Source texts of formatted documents
----

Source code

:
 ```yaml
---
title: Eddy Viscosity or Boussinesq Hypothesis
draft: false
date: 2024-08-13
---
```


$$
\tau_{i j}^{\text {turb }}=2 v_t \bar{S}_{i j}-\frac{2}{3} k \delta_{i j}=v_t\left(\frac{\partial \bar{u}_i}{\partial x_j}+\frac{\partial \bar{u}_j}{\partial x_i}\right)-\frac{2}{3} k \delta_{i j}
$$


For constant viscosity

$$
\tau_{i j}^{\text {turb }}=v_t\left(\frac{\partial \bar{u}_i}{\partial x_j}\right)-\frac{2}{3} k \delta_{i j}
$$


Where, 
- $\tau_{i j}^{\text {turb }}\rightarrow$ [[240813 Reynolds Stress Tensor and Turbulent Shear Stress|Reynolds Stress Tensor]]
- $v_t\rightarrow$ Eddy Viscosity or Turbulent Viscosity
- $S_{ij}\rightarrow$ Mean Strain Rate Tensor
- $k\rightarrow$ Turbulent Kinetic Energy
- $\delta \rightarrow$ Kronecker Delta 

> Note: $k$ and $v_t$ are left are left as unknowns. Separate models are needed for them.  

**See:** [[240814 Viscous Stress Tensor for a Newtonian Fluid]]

----

Exercise objective: Lines holding the word "left" should be copied from the entries above.

Response:
\tau_{i j}^{\text {turb }}=2 v_t \bar{S}_{i j}-\frac{2}{3} k \delta_{i j}=v_t\left(\frac{\partial \bar{u}_i}{\partial x_j}+\frac{\partial \bar{u}_j}{\partial x_i}\right)-\frac{2}{3} k \delta_{i j}
\tau_{i j}^{\text {turb }}=v_t\left(\frac{\partial \bar{u}_i}{\partial x_j}\right)-\frac{2}{3} k \delta_{i j}
> Note: $k$ and $v_t$ are left are left as unknowns. Separate models are needed for them.  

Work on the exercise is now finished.